• Work instruction:
The answer is every line of the records that holds the word "fishing", copied in full.

═══ Records shown ═══

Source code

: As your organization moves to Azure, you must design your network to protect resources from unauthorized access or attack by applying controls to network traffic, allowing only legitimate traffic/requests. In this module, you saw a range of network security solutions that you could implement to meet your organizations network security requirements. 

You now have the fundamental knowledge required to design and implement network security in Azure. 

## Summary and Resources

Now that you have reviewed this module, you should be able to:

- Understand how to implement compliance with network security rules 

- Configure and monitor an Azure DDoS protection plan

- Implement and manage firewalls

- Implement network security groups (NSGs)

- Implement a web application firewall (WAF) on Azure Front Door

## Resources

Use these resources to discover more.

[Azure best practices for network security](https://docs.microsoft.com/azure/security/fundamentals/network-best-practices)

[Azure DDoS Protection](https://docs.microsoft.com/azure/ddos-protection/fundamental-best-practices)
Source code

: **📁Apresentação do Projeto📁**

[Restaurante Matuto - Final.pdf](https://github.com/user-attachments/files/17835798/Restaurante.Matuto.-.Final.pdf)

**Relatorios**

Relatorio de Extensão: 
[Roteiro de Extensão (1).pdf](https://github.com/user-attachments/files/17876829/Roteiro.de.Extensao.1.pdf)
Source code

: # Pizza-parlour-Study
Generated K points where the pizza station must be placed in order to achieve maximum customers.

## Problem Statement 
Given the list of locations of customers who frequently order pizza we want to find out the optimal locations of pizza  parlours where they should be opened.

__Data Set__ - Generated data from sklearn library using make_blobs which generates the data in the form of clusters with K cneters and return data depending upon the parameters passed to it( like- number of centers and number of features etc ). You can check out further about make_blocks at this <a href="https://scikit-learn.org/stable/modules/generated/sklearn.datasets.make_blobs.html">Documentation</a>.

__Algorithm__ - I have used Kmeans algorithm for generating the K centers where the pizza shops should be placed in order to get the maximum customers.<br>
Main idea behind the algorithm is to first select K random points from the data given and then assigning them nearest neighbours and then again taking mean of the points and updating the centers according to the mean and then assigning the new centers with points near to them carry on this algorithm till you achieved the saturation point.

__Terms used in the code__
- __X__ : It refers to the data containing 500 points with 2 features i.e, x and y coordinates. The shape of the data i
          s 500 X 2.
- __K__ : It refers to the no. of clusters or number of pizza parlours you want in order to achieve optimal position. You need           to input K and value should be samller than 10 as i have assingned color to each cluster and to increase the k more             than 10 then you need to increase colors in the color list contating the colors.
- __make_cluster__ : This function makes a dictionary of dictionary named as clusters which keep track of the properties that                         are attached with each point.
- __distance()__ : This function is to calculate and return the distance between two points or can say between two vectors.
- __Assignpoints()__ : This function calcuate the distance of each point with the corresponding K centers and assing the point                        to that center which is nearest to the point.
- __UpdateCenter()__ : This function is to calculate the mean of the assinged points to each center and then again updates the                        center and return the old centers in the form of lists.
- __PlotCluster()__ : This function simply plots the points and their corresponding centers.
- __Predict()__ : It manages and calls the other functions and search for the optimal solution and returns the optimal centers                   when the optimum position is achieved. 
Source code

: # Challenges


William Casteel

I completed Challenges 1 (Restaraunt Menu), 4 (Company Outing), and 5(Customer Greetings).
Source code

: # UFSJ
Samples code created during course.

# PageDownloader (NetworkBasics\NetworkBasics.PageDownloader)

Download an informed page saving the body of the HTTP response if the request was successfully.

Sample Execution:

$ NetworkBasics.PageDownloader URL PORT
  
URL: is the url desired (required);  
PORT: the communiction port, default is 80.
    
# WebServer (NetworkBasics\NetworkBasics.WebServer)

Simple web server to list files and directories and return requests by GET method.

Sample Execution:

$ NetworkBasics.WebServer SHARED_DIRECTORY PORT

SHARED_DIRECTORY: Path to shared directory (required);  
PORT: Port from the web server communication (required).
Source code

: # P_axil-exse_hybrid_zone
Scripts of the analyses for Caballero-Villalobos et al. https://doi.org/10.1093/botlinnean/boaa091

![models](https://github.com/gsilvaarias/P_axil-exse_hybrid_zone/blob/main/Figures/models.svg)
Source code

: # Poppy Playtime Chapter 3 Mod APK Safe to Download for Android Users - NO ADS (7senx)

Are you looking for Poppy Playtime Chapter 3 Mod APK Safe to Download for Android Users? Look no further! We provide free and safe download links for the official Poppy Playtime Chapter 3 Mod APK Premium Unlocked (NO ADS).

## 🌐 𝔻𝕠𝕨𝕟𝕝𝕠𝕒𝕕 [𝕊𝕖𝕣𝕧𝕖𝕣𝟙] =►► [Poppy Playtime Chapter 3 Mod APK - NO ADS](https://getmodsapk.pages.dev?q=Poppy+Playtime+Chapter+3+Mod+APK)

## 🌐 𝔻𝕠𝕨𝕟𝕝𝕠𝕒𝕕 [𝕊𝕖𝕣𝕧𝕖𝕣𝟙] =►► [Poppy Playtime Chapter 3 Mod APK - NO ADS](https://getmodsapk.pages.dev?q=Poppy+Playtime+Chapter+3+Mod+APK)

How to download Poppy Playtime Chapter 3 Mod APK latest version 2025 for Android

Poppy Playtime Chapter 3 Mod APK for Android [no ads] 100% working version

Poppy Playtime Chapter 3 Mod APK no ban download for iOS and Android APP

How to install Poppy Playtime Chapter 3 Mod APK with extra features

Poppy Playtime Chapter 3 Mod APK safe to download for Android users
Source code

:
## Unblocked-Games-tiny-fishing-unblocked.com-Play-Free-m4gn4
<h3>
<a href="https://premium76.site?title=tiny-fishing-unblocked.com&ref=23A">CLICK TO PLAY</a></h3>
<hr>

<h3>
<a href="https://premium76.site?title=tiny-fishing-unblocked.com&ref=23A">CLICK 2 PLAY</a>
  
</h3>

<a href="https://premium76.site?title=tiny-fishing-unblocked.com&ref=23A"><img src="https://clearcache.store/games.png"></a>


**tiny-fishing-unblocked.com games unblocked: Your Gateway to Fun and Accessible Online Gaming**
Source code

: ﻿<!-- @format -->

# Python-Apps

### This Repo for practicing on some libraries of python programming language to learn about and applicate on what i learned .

═══

• Response area:
## Unblocked-Games-tiny-fishing-unblocked.com-Play-Free-m4gn4
<a href="https://premium76.site?title=tiny-fishing-unblocked.com&ref=23A">CLICK TO PLAY</a></h3>
<a href="https://premium76.site?title=tiny-fishing-unblocked.com&ref=23A">CLICK 2 PLAY</a>
<a href="https://premium76.site?title=tiny-fishing-unblocked.com&ref=23A"><img src="https://clearcache.store/games.png"></a>
**tiny-fishing-unblocked.com games unblocked: Your Gateway to Fun and Accessible Online Gaming**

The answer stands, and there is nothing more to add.